The Night Flight Orchestra – Amber Galactic

“We sound like cocaine”
Bjorn Strid

If you have stopped by the blog previously, you will know of my appreciation for The Night Flight Orchestra.

“Amber Galactic” is their third release and their big label debut on Nuclear Blast.

It all started in 2012 with the excellent debut. “Internal Affairs”. It continued in 2015, with “Skyline Whispers” and in 2017, we have “Amber Galactic”. While we live in an era where the big bands don’t even take the stage without a huge investment up front from promoters and what not, it’s good to hear a band jamming and having fun.

“For me personally, song writing is one of my favourite jobs. This is something I do very often in my spare time. That’s why I always have a lot of songs lying around waiting to be realized. This time, I wrote half of the songs of “Amber Galactic”, Sebastian Forslund, our second guitarist, wrote three, Björn wrote two and “Domino” we wrote together when we were on tour bus in Austria.”
David Andersson 

Midnight Flyer

“When you find yourself on a night flight across the oceans, you’ve just left everything you love behind and once you land you know that nothing will ever be the same. You’ve got nothing left to lose, and you just want to escape reality, no matter the cost. A melancholic over the top party anthem, about the deep personal insights you can only get at 36,000 ft. with a stiff drink in your trembling hands, and the mysterious beauty that you hope will be there waiting for you when you arrive.”
Bjorn Strid 

It was the first song recorded for the album, the first single released to promote the album and it kicks the album off in a frantic style.

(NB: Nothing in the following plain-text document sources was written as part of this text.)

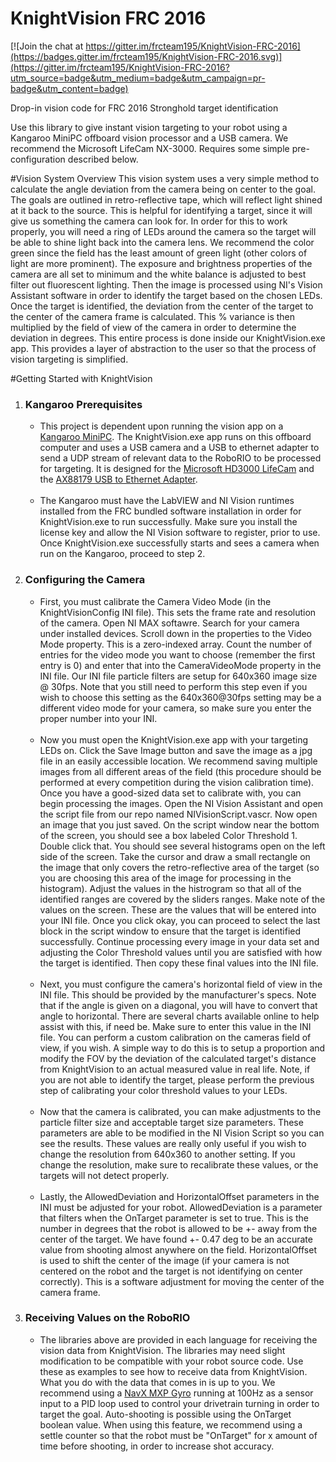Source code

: # KnightVision FRC 2016

[![Join the chat at https://gitter.im/frcteam195/KnightVision-FRC-2016](https://badges.gitter.im/frcteam195/KnightVision-FRC-2016.svg)](https://gitter.im/frcteam195/KnightVision-FRC-2016?utm_source=badge&utm_medium=badge&utm_campaign=pr-badge&utm_content=badge)

Drop-in vision code for FRC 2016 Stronghold target identification

Use this library to give instant vision targeting to your robot using a Kangaroo MiniPC offboard vision processor and a USB camera. We recommend the Microsoft LifeCam NX-3000. Requires some simple pre-configuration described below.

#Vision System Overview
This vision system uses a very simple method to calculate the angle deviation from the camera being on center to the goal. The goals are outlined in retro-reflective tape, which will reflect light shined at it back to the source. This is helpful for identifying a target, since it will give us something the camera can look for. In order for this to work properly, you will need a ring of LEDs around the camera so the target will be able to shine light back into the camera lens. We recommend the color green since the field has the least amount of green light (other colors of light are more prominent). The exposure and brightness properties of the camera are all set to minimum and the white balance is adjusted to best filter out fluorescent lighting. Then the image is processed using NI's Vision Assistant software in order to identify the target based on the chosen LEDs. Once the target is identified, the deviation from the center of the target to the center of the camera frame is calculated. This % variance is then multiplied by the field of view of the camera in order to determine the deviation in degrees. This entire process is done inside our KnightVision.exe app. This provides a layer of abstraction to the user so that the process of vision targeting is simplified.

#Getting Started with KnightVision

<ol>
<li>
<h3>Kangaroo Prerequisites</h3>
<p><ul>
<li>This project is dependent upon running the vision app on a <a href="http://www.kangaroo.cc/">Kangaroo MiniPC</a>. The KnightVision.exe app runs on this offboard computer and uses a USB camera and a USB to ethernet adapter to send a UDP stream of relevant data to the RoboRIO to be processed for targeting. It is designed for the <a href="http://www.amazon.com/dp/B008ZVRAQS/ref=pd_lpo_sbs_dp_ss_1?pf_rd_p=1944687762&pf_rd_s=lpo-top-stripe-1&pf_rd_t=201&pf_rd_i=B004ETQHDM&pf_rd_m=ATVPDKIKX0DER&pf_rd_r=1A5ZD9HEMA93AV7844PT">Microsoft HD3000 LifeCam</a> and the <a href="http://www.amazon.com/Cable-Matters-SuperSpeed-Gigabit-Ethernet/dp/B00BBD7NFU?ie=UTF8&psc=1&redirect=true&ref_=oh_aui_detailpage_o05_s00">AX88179 USB to Ethernet Adapter</a>.<br><br></li>

<li>
The Kangaroo must have the LabVIEW and NI Vision runtimes installed from the FRC bundled software installation in order for KnightVision.exe to run successfully. Make sure you install the license key and allow the NI Vision software to register, prior to use. Once KnightVision.exe successfully starts and sees a camera when run on the Kangaroo, proceed to step 2.
</li>

</ul></p>
</li>
<li>
<h3>Configuring the Camera</h3>
<p><ul>
<li>
First, you must calibrate the Camera Video Mode (in the KnightVisionConfig INI file). This sets the frame rate and resolution of the camera. Open NI MAX softawre. Search for your camera under installed devices. Scroll down in the properties to the Video Mode property. This is a zero-indexed array. Count the number of entries for the video mode you want to choose (remember the first entry is 0) and enter that into the CameraVideoMode property in the INI file. Our INI file particle filters are setup for 640x360 image size @ 30fps. Note that you still need to perform this step even if you wish to choose this setting as the 640x360@30fps setting may be a different video mode for your camera, so make sure you enter the proper number into your INI.<br><br>
</li>
<li>
Now you must open the KnightVision.exe app with your targeting LEDs on. Click the Save Image button and save the image as a jpg file in an easily accessible location. We recommend saving multiple images from all different areas of the field (this procedure should be performed at every competition during the vision calibration time). Once you have a good-sized data set to calibrate with, you can begin processing the images. Open the NI Vision Assistant and open the script file from our repo named NIVisionScript.vascr. Now open an image that you just saved. On the script window near the bottom of the screen, you should see a box labeled Color Threshold 1. Double click that. You should see several histograms open on the left side of the screen. Take the cursor and draw a small rectangle on the image that only covers the retro-reflective area of the target (so you are choosing this area of the image for processing in the histogram). Adjust the values in the histrogram so that all of the identified ranges are covered by the sliders ranges. Make note of the values on the screen. These are the values that will be entered into your INI file. Once you click okay, you can proceed to select the last block in the script window to ensure that the target is identified successfully. Continue processing every image in your data set and adjusting the Color Threshold values until you are satisfied with how the target is identified. Then copy these final values into the INI file.
<br><br>
</li>
<li>
Next, you must configure the camera's horizontal field of view in the INI file. This should be provided by the manufacturer's specs. Note that if the angle is given on a diagonal, you will have to convert that angle to horizontal. There are several charts available online to help assist with this, if need be. Make sure to enter this value in the INI file. You can perform a custom calibration on the cameras field of view, if you wish. A simple way to do this is to setup a proportion and modify the FOV by the deviation of the calculated target's distance from KnightVision to an actual measured value in real life. Note, if you are not able to identify the target, please perform the previous step of calibrating your color threshold values to your LEDs.<br><br>
</li>
<li>
Now that the camera is calibrated, you can make adjustments to the particle filter size and acceptable target size parameters. These parameters are able to be modified in the NI Vision Script so you can see the results. These values are really only useful if you wish to change the resolution from 640x360 to another setting. If you change the resolution, make sure to recalibrate these values, or the targets will not detect properly.<br><br>
</li>
<li>
Lastly, the AllowedDeviation and HorizontalOffset parameters in the INI must be adjusted for your robot. AllowedDeviation is a parameter that filters when the OnTarget parameter is set to true. This is the number in degrees that the robot is allowed to be +- away from the center of the target. We have found +- 0.47 deg to be an accurate value from shooting almost anywhere on the field. HorizontalOffset is used to shift the center of the image (if your camera is not centered on the robot and the target is not identifying on center correctly). This is a software adjustment for moving the center of the camera frame.
</li>
</ul>
</p>
</li>
<li>
<h3>Receiving Values on the RoboRIO</h3>
<p><ul>
<li>
The libraries above are provided in each language for receiving the vision data from KnightVision. The libraries may need slight modification to be compatible with your robot source code. Use these as examples to see how to receive data from KnightVision. What you do with the data that comes in is up to you. We recommend using a <a href="http://www.pdocs.kauailabs.com/navx-mxp/">NavX MXP Gyro</a> running at 100Hz as a sensor input to a PID loop used to control your drivetrain turning in order to target the goal. Auto-shooting is possible using the OnTarget boolean value. When using this feature, we recommend using a settle counter so that the robot must be "OnTarget" for x amount of time before shooting, in order to increase shot accuracy.</li>
</ul></p>
</li>
</ol>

From the start, it reminds me of a cross between “Highway Star/Speed King” from Deep Purple and “Death Alley Driver” from Rainbow. The drum groove reminds me of a steroid versioned “Immigrant Song” from Led Zeppelin.

I remember reading an early interview that Deep Purple’s “Made In Japan” and “Made In Europe” are favourites and you can hear it in “Midnight Flyer”, how it builds from the keyboard intro, similar to how “You Fool No One” builds on the “Europe” live album or “Speed King” on the “Japan” live album.

I’m not leaving
I’m just going somewhere else
Far from the sighs and whispers
And the weakness of myself
Now is not the time
To think of all I’ve lost
There are skylines left to conquer
There are oceans left to cross

The work ethic of the TNFO members is high. Multiple bands mean more touring, more time in recording studios, more time song writing and lots of champagne. Meanwhile they are all trying to keep relationships going or families going.

I’m a midnight flyer rushing through the storm
I got lost without your loving and I can’t find my way home

I can’t function and get lost when all hell is breaking loose in my family/love life. We are all creatures of love and acceptance.

Star Of Rio
The guitar riff is infectious and the up tempo drums remind me of early Kiss like “Shout It Out Loud” and “Deuce”. Actually this drum groove appears on this album a few times as well as their previous albums. Refer to “Sad State Of Affairs”.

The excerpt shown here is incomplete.